Results 1 to 9 of 9
  1. #1
    Join Date
    Dec 2007
    Posts
    23

    Unanswered: Datetime Indexing Problem?

    Hi guys,

    I have a table with over a million rows in it. Lately I've noticed some slowness even on some simple queries. Maybe I'm not understanding something obvious about indexes so I'm hoping some one can enlighten me.

    Each record has a datetime field to keep up with when that record was created. If I run the following query:

    select * from table where datetime > '2012-01-01'

    It won't use the index that I have placed on the datetime field.

    If I run this next query, however:

    select 1 from table where datetime > '2012-01-01'

    It uses the index fine. Does the index only apply to itself? If I want to reference multiple columns, do I need to create an index on multiple fields?

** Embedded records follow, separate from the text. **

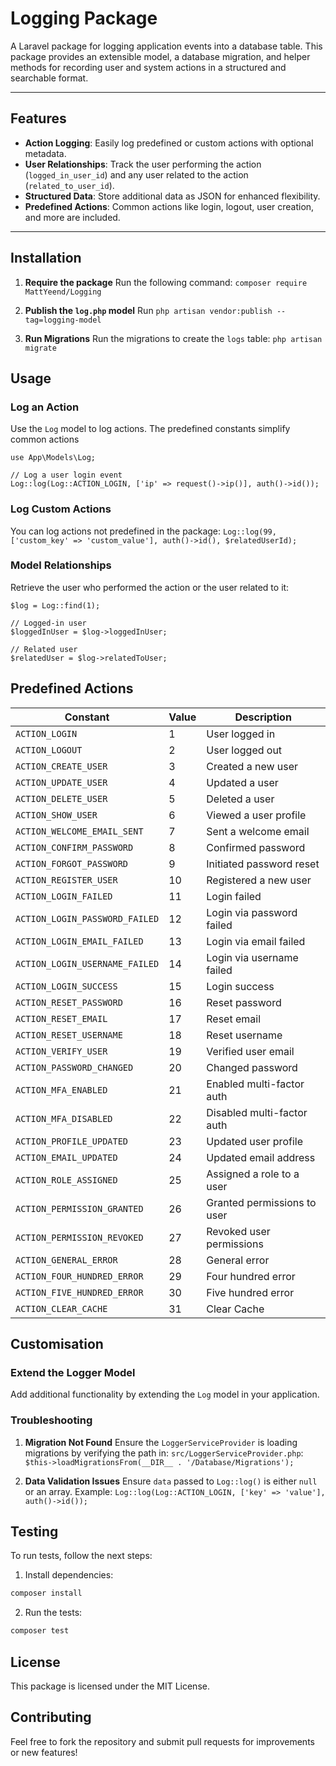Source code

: # Logging Package

A Laravel package for logging application events into a database table. This package provides an extensible model, a database migration, and helper methods for recording user and system actions in a structured and searchable format.

---

## Features

- **Action Logging**: Easily log predefined or custom actions with optional metadata.
- **User Relationships**: Track the user performing the action (`logged_in_user_id`) and any user related to the action (`related_to_user_id`).
- **Structured Data**: Store additional data as JSON for enhanced flexibility.
- **Predefined Actions**: Common actions like login, logout, user creation, and more are included.

---

## Installation

1. **Require the package**
    Run the following command: `composer require MattYeend/Logging`

2. **Publish the `log.php` model**
    Run `php artisan vendor:publish --tag=logging-model`

3. **Run Migrations**
    Run the migrations to create the `logs` table:
    `php artisan migrate`

## Usage
### Log an Action
Use the `Log` model to log actions. The predefined constants simplify common actions
```
use App\Models\Log;

// Log a user login event 
Log::log(Log::ACTION_LOGIN, ['ip' => request()->ip()], auth()->id());
```

### Log Custom Actions
You can log actions not predefined in the package:
`Log::log(99, ['custom_key' => 'custom_value'], auth()->id(), $relatedUserId);`

### Model Relationships
Retrieve the user who performed the action or the user related to it:
```
$log = Log::find(1);

// Logged-in user 
$loggedInUser = $log->loggedInUser;

// Related user 
$relatedUser = $log->relatedToUser;
```

## Predefined Actions
| Constant | Value | Description |
|-|-|-|
| `ACTION_LOGIN` | 1 | User logged in |
| `ACTION_LOGOUT` | 2 | User logged out |
| `ACTION_CREATE_USER` | 3 | Created a new user |
| `ACTION_UPDATE_USER` | 4 | Updated a user |
| `ACTION_DELETE_USER` | 5 | Deleted a user |
| `ACTION_SHOW_USER` | 6 | Viewed a user profile |
| `ACTION_WELCOME_EMAIL_SENT` | 7 | Sent a welcome email |
| `ACTION_CONFIRM_PASSWORD` | 8 | Confirmed password |
| `ACTION_FORGOT_PASSWORD` | 9 | Initiated password reset |
| `ACTION_REGISTER_USER` | 10 | Registered a new user |
| `ACTION_LOGIN_FAILED` | 11 | Login failed |
| `ACTION_LOGIN_PASSWORD_FAILED` | 12 | Login via password failed |
| `ACTION_LOGIN_EMAIL_FAILED` | 13 | Login via email failed |
| `ACTION_LOGIN_USERNAME_FAILED` | 14 | Login via username failed |
| `ACTION_LOGIN_SUCCESS` | 15 | Login success |
| `ACTION_RESET_PASSWORD` | 16 | Reset password |
| `ACTION_RESET_EMAIL` | 17 | Reset email |
| `ACTION_RESET_USERNAME` | 18 | Reset username |
| `ACTION_VERIFY_USER` | 19 | Verified user email |
| `ACTION_PASSWORD_CHANGED` | 20 | Changed password |
| `ACTION_MFA_ENABLED` | 21 | Enabled multi-factor auth |
| `ACTION_MFA_DISABLED` | 22 | Disabled multi-factor auth |
| `ACTION_PROFILE_UPDATED` | 23 | Updated user profile |
| `ACTION_EMAIL_UPDATED` | 24 | Updated email address |
| `ACTION_ROLE_ASSIGNED` | 25 | Assigned a role to a user |
| `ACTION_PERMISSION_GRANTED` | 26 | Granted permissions to user |
| `ACTION_PERMISSION_REVOKED` | 27 | Revoked user permissions |
| `ACTION_GENERAL_ERROR` | 28 | General error |
| `ACTION_FOUR_HUNDRED_ERROR` | 29 | Four hundred error |
| `ACTION_FIVE_HUNDRED_ERROR` | 30 | Five hundred error |
| `ACTION_CLEAR_CACHE` | 31 | Clear Cache |

## Customisation
### Extend the Logger Model
Add additional functionality by extending the `Log` model in your application.

### Troubleshooting
1. **Migration Not Found**
    Ensure the `LoggerServiceProvider` is loading migrations by verifying the path in: `src/LoggerServiceProvider.php`:
    `$this->loadMigrationsFrom(__DIR__ . '/Database/Migrations');`

2. **Data Validation Issues**
    Ensure `data` passed to `Log::log()` is either `null` or an array. Example:
    `Log::log(Log::ACTION_LOGIN, ['key' => 'value'], auth()->id());`

## Testing
To run tests, follow the next steps:
1. Install dependencies:
```bash
composer install
```
2. Run the tests:
```bash
composer test
```

## License
This package is licensed under the MIT License.

## Contributing
Feel free to fork the repository and submit pull requests for improvements or new features!
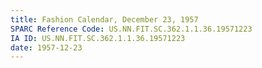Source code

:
 ```yaml
---
title: Fashion Calendar, December 23, 1957
SPARC Reference Code: US.NN.FIT.SC.362.1.1.36.19571223
IA ID: US.NN.FIT.SC.362.1.1.36.19571223
date: 1957-12-23
---
```

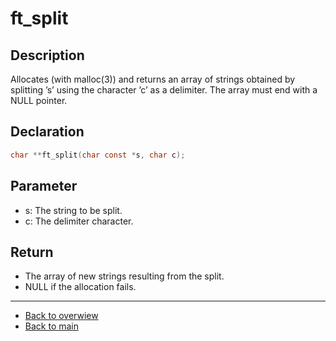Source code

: # ft_split

## Description
Allocates (with malloc(3)) and returns an array of strings obtained by splitting ’s’ using the character ’c’ as a delimiter. The array must end with a NULL pointer.

## Declaration 
```c
char **ft_split(char const *s, char c);
```

## Parameter 
- s: The string to be split. 
- c: The delimiter character.

## Return 
- The array of new strings resulting from the split. 
- NULL if the allocation fails.

---
- [Back to overwiew](Overview_about_function.md)
- [Back to main](/)
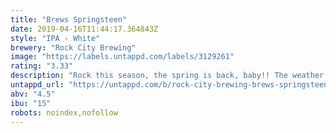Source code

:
 ```yaml
---
title: "Brews Springsteen"
date: 2019-04-16T11:44:17.364843Z
style: "IPA - White"
brewery: "Rock City Brewing"
image: "https://labels.untappd.com/labels/3129261"
rating: "3.33"
description: "Rock this season, the spring is back, baby!! The weather is getting warmer now the sun shows itself. We love sessionable beers. To celebrate the start of spring, we’ve brewed a highly crushable, super juicy spring beer. "
untappd_url: "https://untappd.com/b/rock-city-brewing-brews-springsteen/3129261"
abv: "4.5"
ibu: "15"
robots: noindex,nofollow
---
```

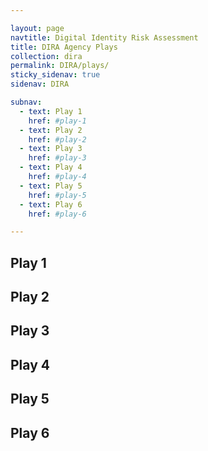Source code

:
 ```yaml
---

layout: page
navtitle: Digital Identity Risk Assessment
title: DIRA Agency Plays
collection: dira
permalink: DIRA/plays/
sticky_sidenav: true
sidenav: DIRA

subnav:
  - text: Play 1
    href: #play-1
  - text: Play 2
    href: #play-2
  - text: Play 3
    href: #play-3
  - text: Play 4
    href: #play-4
  - text: Play 5
    href: #play-5
  - text: Play 6
    href: #play-6

---
```


## Play 1

## Play 2

## Play 3

## Play 4

## Play 5

## Play 6
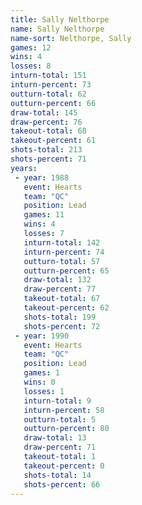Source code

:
 ```yaml
---
title: Sally Nelthorpe
name: Sally Nelthorpe
name-sort: Nelthorpe, Sally
games: 12
wins: 4
losses: 8
inturn-total: 151
inturn-percent: 73
outturn-total: 62
outturn-percent: 66
draw-total: 145
draw-percent: 76
takeout-total: 68
takeout-percent: 61
shots-total: 213
shots-percent: 71
years:
 - year: 1988
   event: Hearts
   team: "QC"
   position: Lead
   games: 11
   wins: 4
   losses: 7
   inturn-total: 142
   inturn-percent: 74
   outturn-total: 57
   outturn-percent: 65
   draw-total: 132
   draw-percent: 77
   takeout-total: 67
   takeout-percent: 62
   shots-total: 199
   shots-percent: 72
 - year: 1990
   event: Hearts
   team: "QC"
   position: Lead
   games: 1
   wins: 0
   losses: 1
   inturn-total: 9
   inturn-percent: 58
   outturn-total: 5
   outturn-percent: 80
   draw-total: 13
   draw-percent: 71
   takeout-total: 1
   takeout-percent: 0
   shots-total: 14
   shots-percent: 66
---
```

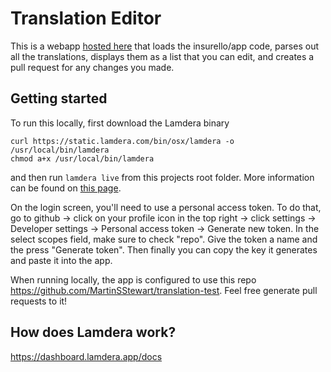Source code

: # Translation Editor

This is a webapp [hosted here](https://translations-editor.lamdera.app) that loads the insurello/app code, parses out all the translations, displays them as a list that you can edit, and creates a pull request for any changes you made.

## Getting started

To run this locally, first download the Lamdera binary
```
curl https://static.lamdera.com/bin/osx/lamdera -o /usr/local/bin/lamdera
chmod a+x /usr/local/bin/lamdera
```
and then run `lamdera live` from this projects root folder. More information can be found on [this page](https://dashboard.lamdera.app/docs/download).

On the login screen, you'll need to use a personal access token.
To do that, go to github -> click on your profile icon in the top right -> click settings -> Developer settings -> Personal access token -> Generate new token. In the select scopes field, make sure to check "repo".
Give the token a name and the press "Generate token".
Then finally you can copy the key it generates and paste it into the app.

When running locally, the app is configured to use this repo https://github.com/MartinSStewart/translation-test. Feel free generate pull requests to it!

## How does Lamdera work?

https://dashboard.lamdera.app/docs
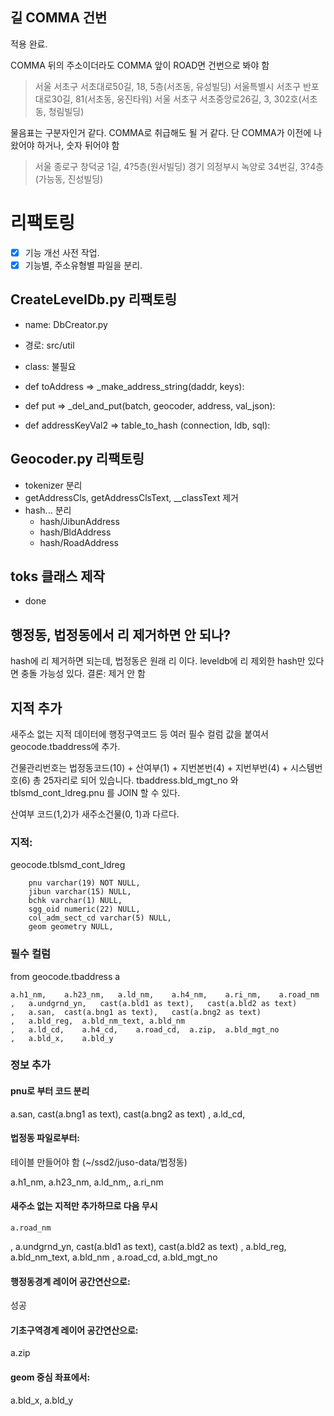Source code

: ## 길 COMMA 건번

적용 완료.

COMMA 뒤의 주소이더라도 COMMA 앞이 ROAD면 건번으로 봐야 함
> 서울 서초구 서초대로50길, 18, 5층(서초동, 유성빌딩)
> 서울특별시 서초구 반포대로30길, 81(서초동, 웅진타워) 
> 서울 서초구 서초중앙로26길, 3, 302호(서초동, 청림빌딩) 

물음표는 구분자인거 같다. COMMA로 취급해도 될 거 같다. 단 COMMA가 이전에 나왔어야 하거나, 숫자 뒤어야 함
> 서울 종로구 창덕궁 1길, 4?5층(원서빌딩)
> 경기 의정부시 녹양로 34번길, 3?4층(가능동, 진성빌딩)

# 리팩토링

-[X] 기능 개선 사전 작업.
-[X] 기능별, 주소유형별 파일을 분리.

## CreateLevelDb.py 리팩토링

* name: DbCreator.py
* 경로: src/util
* class: 불필요

* def toAddress => _make_address_string(daddr, keys):
* def put => _del_and_put(batch, geocoder, address, val_json):
* def addressKeyVal2 => table_to_hash (connection, ldb, sql):

## Geocoder.py 리팩토링

* tokenizer 분리
* getAddressCls, getAddressClsText, __classText 제거
* hash... 분리 
    * hash/JibunAddress
    * hash/BldAddress
    * hash/RoadAddress

## toks 클래스 제작

* done

## 행정동, 법정동에서 리 제거하면 안 되나?

hash에 리 제거하면 되는데, 법정동은 원래 리 이다.
leveldb에 리 제외한 hash만 있다면 충돌 가능성 있다.
결론: 제거 안 함

## 지적 추가

새주소 없는 지적 데이터에 행정구역코드 등 여러 필수 컬럼 값을 붙여서 geocode.tbaddress에 추가.

건물관리번호는 법정동코드(10) + 산여부(1) + 지번본번(4) + 지번부번(4) + 시스템번호(6) 총 25자리로 되어 있습니다.
tbaddress.bld_mgt_no 와 tblsmd_cont_ldreg.pnu 를 JOIN 할 수 있다.

산여부 코드(1,2)가 새주소건물(0, 1)과 다르다. 

### 지적:

geocode.tblsmd_cont_ldreg
```
	pnu varchar(19) NOT NULL,
	jibun varchar(15) NULL,
	bchk varchar(1) NULL,
	sgg_oid numeric(22) NULL,
	col_adm_sect_cd varchar(5) NULL,
	geom geometry NULL,
```

### 필수 컬럼

from geocode.tbaddress a
```
a.h1_nm,	a.h23_nm,	a.ld_nm,	a.h4_nm,	a.ri_nm,	a.road_nm
,	a.undgrnd_yn,	cast(a.bld1 as text),	cast(a.bld2 as text)
,	a.san,	cast(a.bng1 as text),	cast(a.bng2 as text)
,	a.bld_reg,	a.bld_nm_text, a.bld_nm
,	a.ld_cd,	a.h4_cd,	a.road_cd,	a.zip,	a.bld_mgt_no
,	a.bld_x,	a.bld_y
```        


### 정보 추가
#### pnu로 부터 코드 분리

a.san,	cast(a.bng1 as text),	cast(a.bng2 as text)
,	a.ld_cd,

#### 법정동 파일로부터:

테이블 만들어야 함 (~/ssd2/juso-data/법정동)

a.h1_nm,	a.h23_nm,	a.ld_nm,,	a.ri_nm

#### 새주소 없는 지적만 추가하므로 다음 무시    

    a.road_nm
,	a.undgrnd_yn,	cast(a.bld1 as text),	cast(a.bld2 as text)
,	a.bld_reg,	a.bld_nm_text, a.bld_nm
,	a.road_cd,	a.bld_mgt_no

#### 행정동경계 레이어 공간연산으로:

성공

#### 기초구역경계 레이어 공간연산으로:

a.zip

#### geom 중심 좌표에서:

a.bld_x,	a.bld_y

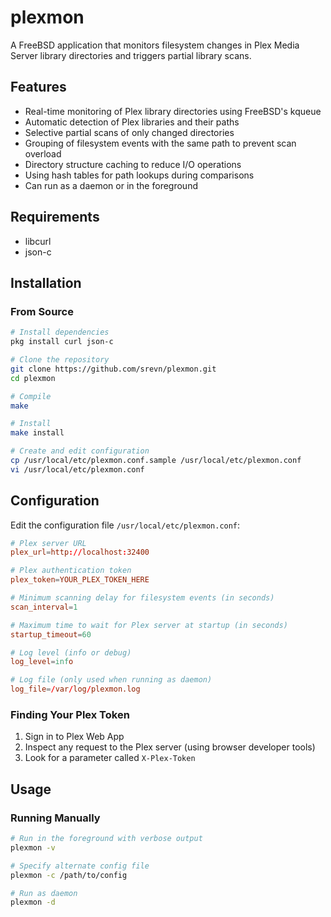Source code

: # plexmon

A FreeBSD application that monitors filesystem changes in Plex Media Server library directories and triggers partial library scans.

## Features

- Real-time monitoring of Plex library directories using FreeBSD's kqueue
- Automatic detection of Plex libraries and their paths
- Selective partial scans of only changed directories
- Grouping of filesystem events with the same path to prevent scan overload
- Directory structure caching to reduce I/O operations
- Using hash tables for path lookups during comparisons
- Can run as a daemon or in the foreground

## Requirements

- libcurl
- json-c

## Installation

### From Source

```bash
# Install dependencies
pkg install curl json-c

# Clone the repository
git clone https://github.com/srevn/plexmon.git
cd plexmon

# Compile
make

# Install
make install

# Create and edit configuration
cp /usr/local/etc/plexmon.conf.sample /usr/local/etc/plexmon.conf
vi /usr/local/etc/plexmon.conf
```

## Configuration

Edit the configuration file `/usr/local/etc/plexmon.conf`:

```conf
# Plex server URL
plex_url=http://localhost:32400

# Plex authentication token
plex_token=YOUR_PLEX_TOKEN_HERE

# Minimum scanning delay for filesystem events (in seconds)
scan_interval=1

# Maximum time to wait for Plex server at startup (in seconds)
startup_timeout=60

# Log level (info or debug)
log_level=info

# Log file (only used when running as daemon)
log_file=/var/log/plexmon.log
```

### Finding Your Plex Token

1. Sign in to Plex Web App
2. Inspect any request to the Plex server (using browser developer tools)
3. Look for a parameter called `X-Plex-Token`

## Usage

### Running Manually

```bash
# Run in the foreground with verbose output
plexmon -v

# Specify alternate config file
plexmon -c /path/to/config

# Run as daemon
plexmon -d
```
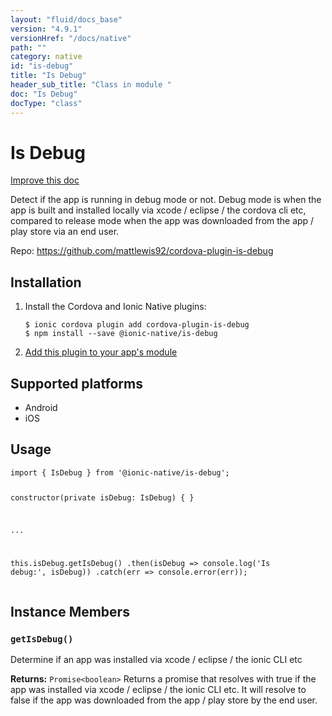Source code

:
 ```yaml
---
layout: "fluid/docs_base"
version: "4.9.1"
versionHref: "/docs/native"
path: ""
category: native
id: "is-debug"
title: "Is Debug"
header_sub_title: "Class in module "
doc: "Is Debug"
docType: "class"
---
```


<h1 class="api-title">Is Debug</h1>

<a class="improve-v2-docs" href="http://github.com/ionic-team/ionic-native/edit/master/src/@ionic-native/plugins/is-debug/index.ts#L1">
  Improve this doc
</a>







<p>Detect if the app is running in debug mode or not.
Debug mode is when the app is built and installed locally via xcode / eclipse / the cordova cli etc, compared to release mode when the app was downloaded from the app / play store via an end user.</p>


<p>Repo:
  <a href="https://github.com/mattlewis92/cordova-plugin-is-debug">
    https://github.com/mattlewis92/cordova-plugin-is-debug
  </a>
</p>


<h2><a class="anchor" name="installation" href="#installation"></a>Installation</h2>
<ol class="installation">
  <li>Install the Cordova and Ionic Native plugins:<br>
    <pre><code class="nohighlight">$ ionic cordova plugin add cordova-plugin-is-debug
$ npm install --save @ionic-native/is-debug
</code></pre>
  </li>
  <li><a href="https://ionicframework.com/docs/native/#Add_Plugins_to_Your_App_Module">Add this plugin to your app's module</a></li>
</ol>



<h2><a class="anchor" name="platforms" href="#platforms"></a>Supported platforms</h2>
<ul>
  <li>Android</li><li>iOS</li>
</ul>






<h2><a class="anchor" name="usage" href="#usage"></a>Usage</h2>
<pre><code class="lang-typescript">import { IsDebug } from &#39;@ionic-native/is-debug&#39;;

constructor(private isDebug: IsDebug) { }

...

this.isDebug.getIsDebug()
  .then(isDebug =&gt; console.log(&#39;Is debug:&#39;, isDebug))
  .catch(err =&gt; console.error(err));
</code></pre>








<h2><a class="anchor" name="instance-members" href="#instance-members"></a>Instance Members</h2>
<h3><a class="anchor" name="getIsDebug" href="#getIsDebug"></a><code>getIsDebug()</code></h3>


Determine if an app was installed via xcode / eclipse / the ionic CLI etc


<div class="return-value" markdown="1">
  <i class="icon ion-arrow-return-left"></i>
  <b>Returns:</b> <code>Promise&lt;boolean&gt;</code> Returns a promise that resolves with true if the app was installed via xcode / eclipse / the ionic CLI etc. It will resolve to false if the app was downloaded from the app / play store by the end user.
</div>





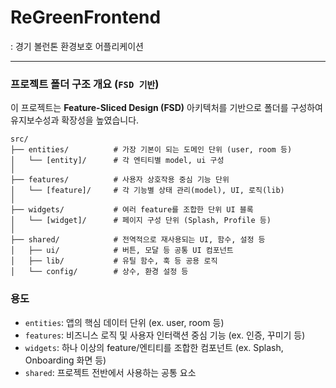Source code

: # ReGreenFrontend

: 경기 볼런톤 환경보호 어플리케이션

---

### 프로젝트 폴더 구조 개요 (`FSD 기반`)

이 프로젝트는 **Feature-Sliced Design (FSD)** 아키텍처를 기반으로 폴더를 구성하여 유지보수성과 확장성을 높였습니다.

```
src/
├── entities/          # 가장 기본이 되는 도메인 단위 (user, room 등)
│   └── [entity]/      # 각 엔티티별 model, ui 구성
│
├── features/          # 사용자 상호작용 중심 기능 단위
│   └── [feature]/     # 각 기능별 상태 관리(model), UI, 로직(lib)
│
├── widgets/           # 여러 feature를 조합한 단위 UI 블록
│   └── [widget]/      # 페이지 구성 단위 (Splash, Profile 등)
│
├── shared/            # 전역적으로 재사용되는 UI, 함수, 설정 등
│   ├── ui/            # 버튼, 모달 등 공통 UI 컴포넌트
│   ├── lib/           # 유틸 함수, 훅 등 공용 로직
│   └── config/        # 상수, 환경 설정 등
```

### 용도

- `entities`: 앱의 핵심 데이터 단위 (ex. user, room 등)
- `features`: 비즈니스 로직 및 사용자 인터랙션 중심 기능 (ex. 인증, 꾸미기 등)
- `widgets`: 하나 이상의 feature/엔티티를 조합한 컴포넌트 (ex. Splash, Onboarding 화면 등)
- `shared`: 프로젝트 전반에서 사용하는 공통 요소
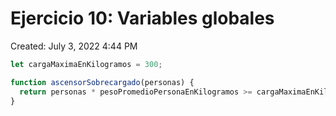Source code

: # Ejercicio 10: Variables globales

Created: July 3, 2022 4:44 PM

```jsx
let cargaMaximaEnKilogramos = 300;

function ascensorSobrecargado(personas) {
  return personas * pesoPromedioPersonaEnKilogramos >= cargaMaximaEnKilogramos
}
```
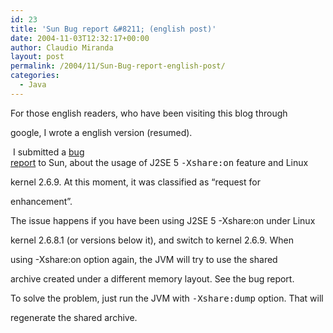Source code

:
 ```yaml
---
id: 23
title: 'Sun Bug report &#8211; (english post)'
date: 2004-11-03T12:32:17+00:00
author: Claudio Miranda
layout: post
permalink: /2004/11/Sun-Bug-report-english-post/
categories:
  - Java
---
```

For those english readers, who have been visiting this blog through
  
google, I wrote a english version (resumed).

&nbsp;I submitted a <a target="_blank"
href="http://bugs.sun.com/bugdatabase/view_bug.do?bug_id=6182602">bug<br /> report</a> to Sun, about the usage of J2SE 5 <span
style="font-family: monospace;">-Xshare:on</span> feature and Linux
  
kernel 2.6.9. At this moment, it was classified as &#8220;request for
  
enhancement&#8221;.

The issue happens if you have been using J2SE 5 -Xshare:on under Linux
  
kernel 2.6.8.1 (or versions below it), and switch to kernel 2.6.9. When
  
using -Xshare:on option again, the JVM will try to use the shared
  
archive created under a different memory layout. See the bug report.

To solve the problem, just run the JVM with <span
style="font-family: monospace;">-Xshare:dump</span> option. That will
  
regenerate the shared archive.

    This is where things get weird. If I run this query:

    select * from table where datetime > '2012-06-01'

    It uses the index fine. Is whether or not it uses the index some how dependent on the number of rows returned? Why does the index work when selecting just the last couple of months, but not since the beginning of the year?

    Any help would be appreciated.

  2. #2
    Join Date
    Dec 2007
    Posts
    23
    Another bit of useful information is that the table's storage engine is InnoDB.

  3. #3
    Join Date
    Oct 2009
    Location
    221B Baker St.
    Posts
    486
    How do you know when the index is used and when it is not used?

  4. #4
    Join Date
    Nov 2004
    Location
    out on a limb
    Posts
    13,692
    Provided Answers: 59
    Quote Originally Posted by papadi View Post
    How do you know when the index is used and when it is not used?
    Explain or describe tells you how the SQL engine processes the query
    MySQL :: MySQL 5.0 Reference Manual :: 8.2.1 Optimizing Queries with EXPLAIN
    I'd rather be riding on the Tiger 800 or the Norton

  5. #5
    Join Date
    Dec 2007
    Posts
    23
    Quote Originally Posted by healdem View Post
    Explain or describe tells you how the SQL engine processes the query
    MySQL :: MySQL 5.0 Reference Manual :: 8.2.1 Optimizing Queries with EXPLAIN
    This is exactly right.

  6. #6
    Join Date
    Nov 2004
    Location
    out on a limb
    Posts
    13,692
    Provided Answers: 59
    Im wondering if you should be expressly converting the date literal to a datetime

    it could be a quirk of the data that is in the db. ie the parser may decide its quicker to do a tablescan than use an index if the where clause is going to return most if not all rows

    another thought is that perhaps the indexes need rebuilding
    I'd rather be riding on the Tiger 800 or the Norton

  7. #7
    Join Date
    Dec 2007
    Posts
    23
    Quote Originally Posted by healdem View Post
    Im wondering if you should be expressly converting the date literal to a datetime

    it could be a quirk of the data that is in the db. ie the parser may decide its quicker to do a tablescan than use an index if the where clause is going to return most if not all rows

    another thought is that perhaps the indexes need rebuilding
    I wondered the same thing about converting and I've tried it and it doesn't make a difference. Furthermore MySQL documentation very plainly states that the way to do datetime comparisons to a static date is to compare to a string in the format of 'YYYY-mm-dd hh:mm:ss'.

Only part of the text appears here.